* TASK PROMPT *
Scan the records below for the line containing "Removes the class from the autoloading array." and the line containing "Gets the configuration". Copy both, plus every line between, exactly.

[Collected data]
::::
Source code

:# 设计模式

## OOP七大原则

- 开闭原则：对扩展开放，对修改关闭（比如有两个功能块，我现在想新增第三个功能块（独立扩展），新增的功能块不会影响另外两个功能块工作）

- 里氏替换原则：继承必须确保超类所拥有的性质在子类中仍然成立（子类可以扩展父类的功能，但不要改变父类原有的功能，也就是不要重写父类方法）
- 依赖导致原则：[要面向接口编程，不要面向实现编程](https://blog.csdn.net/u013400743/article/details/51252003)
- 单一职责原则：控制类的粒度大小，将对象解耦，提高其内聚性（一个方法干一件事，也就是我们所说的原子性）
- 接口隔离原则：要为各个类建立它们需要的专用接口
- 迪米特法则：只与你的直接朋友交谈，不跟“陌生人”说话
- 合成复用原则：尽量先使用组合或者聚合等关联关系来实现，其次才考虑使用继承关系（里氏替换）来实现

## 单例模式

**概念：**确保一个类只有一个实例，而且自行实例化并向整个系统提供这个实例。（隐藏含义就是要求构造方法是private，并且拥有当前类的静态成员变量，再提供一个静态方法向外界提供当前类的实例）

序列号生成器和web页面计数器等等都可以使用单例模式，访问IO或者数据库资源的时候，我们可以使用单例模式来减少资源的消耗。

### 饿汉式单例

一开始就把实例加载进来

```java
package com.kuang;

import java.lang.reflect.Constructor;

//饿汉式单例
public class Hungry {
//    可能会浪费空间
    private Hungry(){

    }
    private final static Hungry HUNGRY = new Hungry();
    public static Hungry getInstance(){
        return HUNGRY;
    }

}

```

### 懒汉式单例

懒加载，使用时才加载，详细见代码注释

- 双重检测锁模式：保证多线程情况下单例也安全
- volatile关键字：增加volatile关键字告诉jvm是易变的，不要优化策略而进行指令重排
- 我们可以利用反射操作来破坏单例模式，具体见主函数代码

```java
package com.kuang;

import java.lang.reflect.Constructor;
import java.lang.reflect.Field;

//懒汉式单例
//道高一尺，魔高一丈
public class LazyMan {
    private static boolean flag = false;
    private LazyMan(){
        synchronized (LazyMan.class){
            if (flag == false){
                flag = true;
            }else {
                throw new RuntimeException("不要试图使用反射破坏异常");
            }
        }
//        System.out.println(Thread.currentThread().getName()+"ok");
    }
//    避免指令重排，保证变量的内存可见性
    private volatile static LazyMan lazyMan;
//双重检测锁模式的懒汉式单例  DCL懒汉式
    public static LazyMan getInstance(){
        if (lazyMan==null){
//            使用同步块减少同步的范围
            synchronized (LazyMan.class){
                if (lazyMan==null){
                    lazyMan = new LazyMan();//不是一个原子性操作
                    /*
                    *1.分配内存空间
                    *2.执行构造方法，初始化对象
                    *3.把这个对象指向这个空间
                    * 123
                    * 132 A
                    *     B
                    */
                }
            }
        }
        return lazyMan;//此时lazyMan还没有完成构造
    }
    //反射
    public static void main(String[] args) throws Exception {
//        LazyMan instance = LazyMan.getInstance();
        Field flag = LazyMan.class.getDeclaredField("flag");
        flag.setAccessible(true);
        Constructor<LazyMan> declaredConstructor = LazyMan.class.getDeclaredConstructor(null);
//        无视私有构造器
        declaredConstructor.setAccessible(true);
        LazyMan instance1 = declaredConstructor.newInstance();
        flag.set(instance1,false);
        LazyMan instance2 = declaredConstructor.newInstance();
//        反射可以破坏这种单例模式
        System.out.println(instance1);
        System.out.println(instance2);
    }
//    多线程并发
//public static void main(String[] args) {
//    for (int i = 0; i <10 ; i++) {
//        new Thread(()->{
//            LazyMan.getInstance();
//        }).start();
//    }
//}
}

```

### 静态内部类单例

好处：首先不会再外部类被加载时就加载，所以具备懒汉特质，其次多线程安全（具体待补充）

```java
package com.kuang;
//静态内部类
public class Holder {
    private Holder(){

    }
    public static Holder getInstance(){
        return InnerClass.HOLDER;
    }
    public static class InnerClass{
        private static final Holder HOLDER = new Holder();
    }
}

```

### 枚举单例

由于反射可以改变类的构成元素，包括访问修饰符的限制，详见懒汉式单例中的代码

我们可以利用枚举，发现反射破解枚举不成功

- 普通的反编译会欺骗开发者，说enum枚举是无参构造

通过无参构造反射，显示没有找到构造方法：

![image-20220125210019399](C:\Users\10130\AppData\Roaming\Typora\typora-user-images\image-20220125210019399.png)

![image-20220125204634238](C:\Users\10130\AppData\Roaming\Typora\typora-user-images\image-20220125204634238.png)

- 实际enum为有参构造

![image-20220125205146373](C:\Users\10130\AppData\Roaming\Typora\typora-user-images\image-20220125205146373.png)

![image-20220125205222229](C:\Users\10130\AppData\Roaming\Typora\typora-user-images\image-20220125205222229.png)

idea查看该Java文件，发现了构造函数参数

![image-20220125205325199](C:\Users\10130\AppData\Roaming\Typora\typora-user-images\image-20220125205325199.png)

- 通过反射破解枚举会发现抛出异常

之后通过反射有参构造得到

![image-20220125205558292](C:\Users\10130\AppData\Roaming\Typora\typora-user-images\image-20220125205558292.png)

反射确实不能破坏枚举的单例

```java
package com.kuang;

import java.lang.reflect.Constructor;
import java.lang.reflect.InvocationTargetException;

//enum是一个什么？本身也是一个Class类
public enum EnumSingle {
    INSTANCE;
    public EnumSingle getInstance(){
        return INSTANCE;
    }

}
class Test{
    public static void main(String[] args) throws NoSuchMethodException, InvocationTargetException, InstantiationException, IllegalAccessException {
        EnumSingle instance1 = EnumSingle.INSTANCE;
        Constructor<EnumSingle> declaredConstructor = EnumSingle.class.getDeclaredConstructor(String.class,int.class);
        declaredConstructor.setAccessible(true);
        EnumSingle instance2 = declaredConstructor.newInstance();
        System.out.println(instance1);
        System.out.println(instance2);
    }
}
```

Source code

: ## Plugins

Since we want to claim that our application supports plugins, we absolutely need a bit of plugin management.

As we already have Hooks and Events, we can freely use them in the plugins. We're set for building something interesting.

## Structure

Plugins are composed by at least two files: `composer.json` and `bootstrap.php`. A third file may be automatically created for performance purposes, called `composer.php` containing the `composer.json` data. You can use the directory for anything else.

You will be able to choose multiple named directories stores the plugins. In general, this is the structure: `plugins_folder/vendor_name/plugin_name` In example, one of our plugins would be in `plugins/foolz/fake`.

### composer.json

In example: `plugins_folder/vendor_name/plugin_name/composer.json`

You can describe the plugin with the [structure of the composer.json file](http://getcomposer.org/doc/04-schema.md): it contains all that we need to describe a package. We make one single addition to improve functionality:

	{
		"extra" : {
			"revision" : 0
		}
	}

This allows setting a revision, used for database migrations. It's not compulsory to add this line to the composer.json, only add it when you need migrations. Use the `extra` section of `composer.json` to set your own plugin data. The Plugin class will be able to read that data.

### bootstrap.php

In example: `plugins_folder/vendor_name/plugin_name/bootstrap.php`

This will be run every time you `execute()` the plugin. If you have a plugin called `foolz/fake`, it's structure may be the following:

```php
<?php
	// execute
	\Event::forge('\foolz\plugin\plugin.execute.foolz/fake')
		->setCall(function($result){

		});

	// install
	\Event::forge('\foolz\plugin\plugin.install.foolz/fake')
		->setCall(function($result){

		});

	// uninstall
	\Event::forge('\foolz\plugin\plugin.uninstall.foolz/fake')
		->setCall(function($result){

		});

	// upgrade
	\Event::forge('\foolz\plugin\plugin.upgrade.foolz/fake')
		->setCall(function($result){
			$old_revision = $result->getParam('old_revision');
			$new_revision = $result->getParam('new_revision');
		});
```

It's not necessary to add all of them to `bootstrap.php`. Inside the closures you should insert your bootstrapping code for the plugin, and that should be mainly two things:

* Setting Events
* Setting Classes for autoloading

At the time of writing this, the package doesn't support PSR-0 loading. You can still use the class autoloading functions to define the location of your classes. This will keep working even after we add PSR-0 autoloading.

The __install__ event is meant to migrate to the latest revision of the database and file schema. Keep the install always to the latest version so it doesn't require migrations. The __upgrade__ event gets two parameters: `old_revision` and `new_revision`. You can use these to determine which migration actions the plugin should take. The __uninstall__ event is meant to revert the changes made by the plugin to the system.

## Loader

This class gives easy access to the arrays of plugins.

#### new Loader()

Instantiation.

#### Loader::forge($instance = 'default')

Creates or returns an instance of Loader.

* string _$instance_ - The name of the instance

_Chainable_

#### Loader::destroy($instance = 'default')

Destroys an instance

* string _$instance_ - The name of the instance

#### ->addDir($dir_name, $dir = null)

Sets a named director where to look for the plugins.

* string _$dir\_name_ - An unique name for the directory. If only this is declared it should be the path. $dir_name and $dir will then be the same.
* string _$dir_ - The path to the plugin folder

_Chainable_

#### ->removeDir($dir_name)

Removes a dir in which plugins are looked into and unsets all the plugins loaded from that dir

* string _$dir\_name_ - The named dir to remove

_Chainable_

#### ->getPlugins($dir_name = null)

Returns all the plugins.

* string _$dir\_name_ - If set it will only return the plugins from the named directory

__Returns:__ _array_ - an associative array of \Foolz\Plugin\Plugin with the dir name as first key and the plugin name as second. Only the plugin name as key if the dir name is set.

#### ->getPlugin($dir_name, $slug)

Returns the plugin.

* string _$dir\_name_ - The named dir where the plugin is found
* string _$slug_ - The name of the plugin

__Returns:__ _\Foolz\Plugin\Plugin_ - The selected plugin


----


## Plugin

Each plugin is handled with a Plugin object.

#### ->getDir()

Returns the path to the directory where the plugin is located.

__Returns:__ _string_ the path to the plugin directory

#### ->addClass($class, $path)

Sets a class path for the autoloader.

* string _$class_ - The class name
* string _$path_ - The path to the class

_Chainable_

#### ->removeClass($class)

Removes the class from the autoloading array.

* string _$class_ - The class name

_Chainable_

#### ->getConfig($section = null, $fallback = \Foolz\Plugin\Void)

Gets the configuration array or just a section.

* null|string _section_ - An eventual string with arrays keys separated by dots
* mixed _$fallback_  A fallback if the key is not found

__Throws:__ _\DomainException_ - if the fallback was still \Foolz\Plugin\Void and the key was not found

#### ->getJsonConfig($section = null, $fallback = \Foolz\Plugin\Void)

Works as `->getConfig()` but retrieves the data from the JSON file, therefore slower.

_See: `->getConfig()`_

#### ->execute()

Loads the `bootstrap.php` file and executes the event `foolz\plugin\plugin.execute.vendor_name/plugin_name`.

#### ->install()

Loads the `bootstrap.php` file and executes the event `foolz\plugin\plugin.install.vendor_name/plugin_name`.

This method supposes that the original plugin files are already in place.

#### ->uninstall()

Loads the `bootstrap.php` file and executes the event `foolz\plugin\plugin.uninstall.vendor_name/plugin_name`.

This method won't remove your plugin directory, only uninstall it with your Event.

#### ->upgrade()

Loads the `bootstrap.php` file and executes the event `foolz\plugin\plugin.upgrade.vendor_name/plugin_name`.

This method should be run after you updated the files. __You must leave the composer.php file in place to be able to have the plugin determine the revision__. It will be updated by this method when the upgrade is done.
::::
* EXPECTED ANSWER *
Removes the class from the autoloading array.

* string _$class_ - The class name

_Chainable_

#### ->getConfig($section = null, $fallback = \Foolz\Plugin\Void)

Gets the configuration array or just a section.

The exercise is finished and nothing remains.